Within hours, she was receiving 50 responses per minute. By Monday, she had received 27 million. (Based on when I tweeted mine, it was probably around the 15 million mark). 

If 27 million tweets of FIRST assaults -- and this is just people on Twitter who are aware of this -- doesn't hit home the magnitude of those who would be personally and deeply moved by the callousness of the Trump tape, I don't know what will. And this is in addition to those men who reminded us that they have wives and daughters, thus bolstering their explanation of why they would care about predatory behavior that violates the law and is aimed at 51% of the population (not to mention a subset of the population that votes in large numbers).

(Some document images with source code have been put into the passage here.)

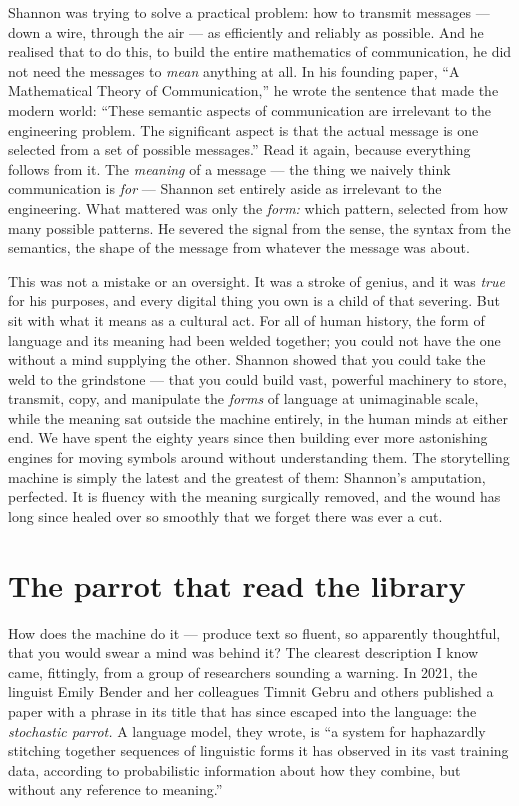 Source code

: Shannon was trying to solve a practical problem: how to transmit messages — down a wire, through the air — as efficiently and reliably as possible. And he realised that to do this, to build the entire mathematics of communication, he did not need the messages to \emph{mean} anything at all. In his founding paper, ``A Mathematical Theory of Communication,'' he wrote the sentence that made the modern world: ``These semantic aspects of communication are irrelevant to the engineering problem. The significant aspect is that the actual message is one selected from a set of possible messages.'' Read it again, because everything follows from it. The \emph{meaning} of a message — the thing we naively think communication is \emph{for} — Shannon set entirely aside as irrelevant to the engineering. What mattered was only the \emph{form:} which pattern, selected from how many possible patterns. He severed the signal from the sense, the syntax from the semantics, the shape of the message from whatever the message was about.

This was not a mistake or an oversight. It was a stroke of genius, and it was \emph{true} for his purposes, and every digital thing you own is a child of that severing. But sit with what it means as a cultural act. For all of human history, the form of language and its meaning had been welded together; you could not have the one without a mind supplying the other. Shannon showed that you could take the weld to the grindstone — that you could build vast, powerful machinery to store, transmit, copy, and manipulate the \emph{forms} of language at unimaginable scale, while the meaning sat outside the machine entirely, in the human minds at either end. We have spent the eighty years since then building ever more astonishing engines for moving symbols around without understanding them. The storytelling machine is simply the latest and the greatest of them: Shannon's amputation, perfected. It is fluency with the meaning surgically removed, and the wound has long since healed over so smoothly that we forget there was ever a cut.

\section*{The parrot that read the library}

How does the machine do it — produce text so fluent, so apparently thoughtful, that you would swear a mind was behind it? The clearest description I know came, fittingly, from a group of researchers sounding a warning. In 2021, the linguist Emily Bender and her colleagues Timnit Gebru and others published a paper with a phrase in its title that has since escaped into the language: the \emph{stochastic parrot.} A language model, they wrote, is ``a system for haphazardly stitching together sequences of linguistic forms it has observed in its vast training data, according to probabilistic information about how they combine, but without any reference to meaning.''

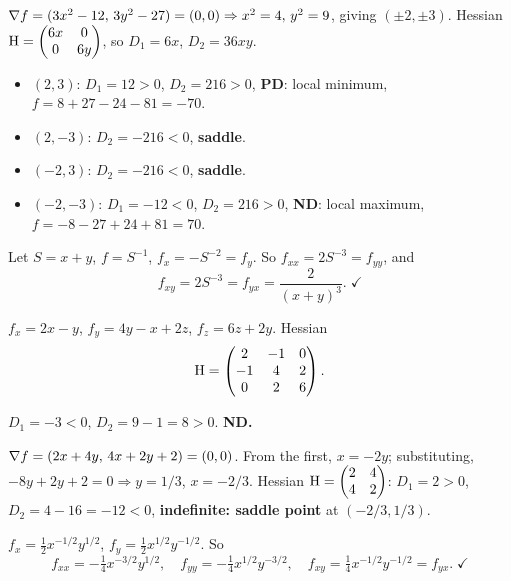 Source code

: \begin{solutions}
  \item $\grad f = (3x^{2}-12,\,3y^{2}-27) = (0,0) \Rightarrow x^{2}=4,\,
        y^{2}=9$, giving $(\pm2,\pm3)$. Hessian
        $\Hess = \begin{pmatrix}6x&0\\0&6y\end{pmatrix}$, so $D_1=6x$,
        $D_2=36xy$.
        \begin{itemize}
          \item $(2,3)$: $D_1=12>0$, $D_2=216>0$, \textbf{PD}: local
                minimum, $f = 8+27-24-81 = -70$.
          \item $(2,-3)$: $D_2=-216<0$, \textbf{saddle}.
          \item $(-2,3)$: $D_2=-216<0$, \textbf{saddle}.
          \item $(-2,-3)$: $D_1=-12<0$, $D_2=216>0$, \textbf{ND}: local
                maximum, $f = -8-27+24+81 = 70$.
        \end{itemize}

  \item Let $S=x+y$, $f=S^{-1}$, $f_x = -S^{-2} = f_y$. So
        $f_{xx} = 2S^{-3} = f_{yy}$, and
        \[
          f_{xy} = 2S^{-3} = f_{yx} = \frac{2}{(x+y)^{3}} . \; \checkmark
        \]

  \item $f_x = 2x-y$, $f_y = 4y-x+2z$, $f_z = 6z+2y$. Hessian
        \[
          \Hess = \begin{pmatrix}2&-1&0\\-1&4&2\\0&2&6\end{pmatrix} .
        \]

  \item $D_1 = -3 < 0$, $D_2 = 9 - 1 = 8 > 0$. \textbf{ND.}

  \item $\grad f = (2x+4y,\,4x+2y+2) = (0,0)$. From the first, $x=-2y$;
        substituting, $-8y+2y+2=0 \Rightarrow y=1/3$, $x=-2/3$. Hessian
        $\Hess = \begin{pmatrix}2&4\\4&2\end{pmatrix}$: $D_1=2>0$,
        $D_2=4-16=-12<0$, \textbf{indefinite: saddle point} at
        $(-2/3,1/3)$.

  \item $f_x = \tfrac12x^{-1/2}y^{1/2}$, $f_y = \tfrac12x^{1/2}y^{-1/2}$.
        So
        \[
          f_{xx} = -\tfrac14x^{-3/2}y^{1/2}, \quad
          f_{yy} = -\tfrac14x^{1/2}y^{-3/2}, \quad
          f_{xy} = \tfrac14x^{-1/2}y^{-1/2} = f_{yx} . \; \checkmark
        \]


\end{solutions}
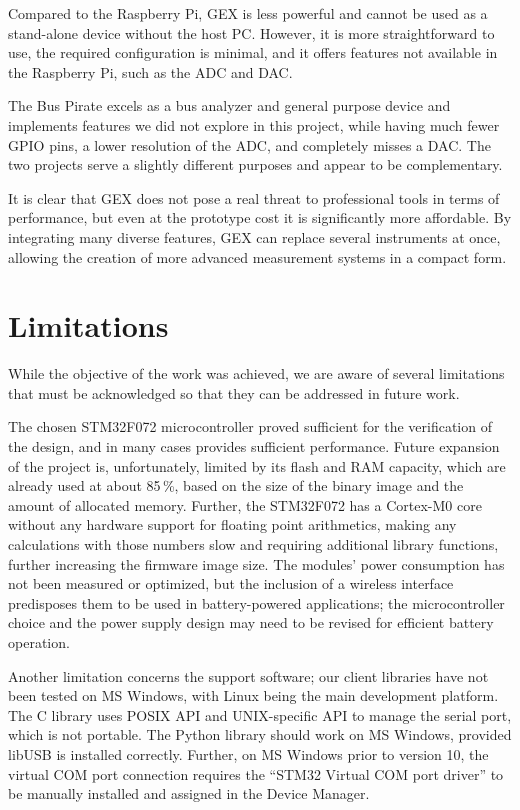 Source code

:Compared to the Raspberry Pi, GEX is less powerful and cannot be used as a stand-alone device without the host \gls{PC}. However, it is more straightforward to use, the required configuration is minimal, and it offers features not available in the Raspberry Pi, such as the \gls{ADC} and \gls{DAC}.

The Bus Pirate excels as a bus analyzer and general purpose device and implements features we did not explore in this project, while having much fewer \gls{GPIO} pins, a lower resolution of the \gls{ADC}, and completely misses a \gls{DAC}. The two projects serve a slightly different purposes and appear to be complementary.

It is clear that GEX does not pose a real threat to professional tools in terms of performance, but even at the prototype cost it is significantly more affordable. By integrating many diverse features, GEX can replace several instruments at once, allowing the creation of more advanced measurement systems in a compact form.

\section{Limitations}

While the objective of the work was achieved, we are aware of several limitations that must be acknowledged so that they can be addressed in future work.

The chosen STM32F072 microcontroller proved sufficient for the verification of the design, and in many cases provides sufficient performance. Future expansion of the project is, unfortunately, limited by its flash and \gls{RAM} capacity, which are already used at about 85\,\%, based on the size of the binary image and the amount of allocated memory. Further, the STM32F072 has a Cortex-M0 core without any hardware support for floating point arithmetics, making any calculations with those numbers slow and requiring additional library functions, further increasing the firmware image size. The modules' power consumption has not been measured or optimized, but the inclusion of a wireless interface predisposes them to be used in battery-powered applications; the microcontroller choice and the power supply design may need to be revised for efficient battery operation.

Another limitation concerns the support software; our client libraries have not been tested on MS Windows, with Linux being the main development platform. The C library uses POSIX \gls{API} and UNIX-specific \gls{API} to manage the serial port, which is not portable. The Python library should work on MS Windows, provided libUSB is installed correctly. Further, on MS Windows prior to version 10, the virtual COM port connection requires the ``STM32 Virtual COM port driver'' to be manually installed and assigned in the Device Manager.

The subject of Mr. Trump's mental health has been discussed, admittedly in violation of the "Goldwater Rule." Therapists more recently have begun to weigh in on the mental health impacts of this election -- the negativity, the cynicism, the blame, the hostility, the fear. Now in the mix is the aspect of triggering trauma histories made sadly more salient by Mr. Trump's casual admission of being a feckless thug with no respect for women, and perhaps more sadly the willingness of his surrogates Rudy Giuliani, Jeff Sessions, and Scott Baio to come to his defense, calling it "locker room talk" that was not assault, and Baio even going to far as to fell Fox News viewers to "grow up and get over it." To hear the former mayor of New York City not only dismiss the language as locker room talk but to joke about it is horrifying even in this election, especially given conservatives' purported support for family values. (For the record, professional athletes in the NFL ("we never had anyone say anything as foul and demeaning as you did on that tape"), NBA, and beyond have done their part to show that advocacy of sexual assault is not a feature in their locker rooms, nor would it hypothetically be accepted). Of course, there is irony in the fact that the candidate who joked about sexual assault, when asked by his party to step down as the Republican nominee, insisted "no means no." A little late on that lesson, Donald.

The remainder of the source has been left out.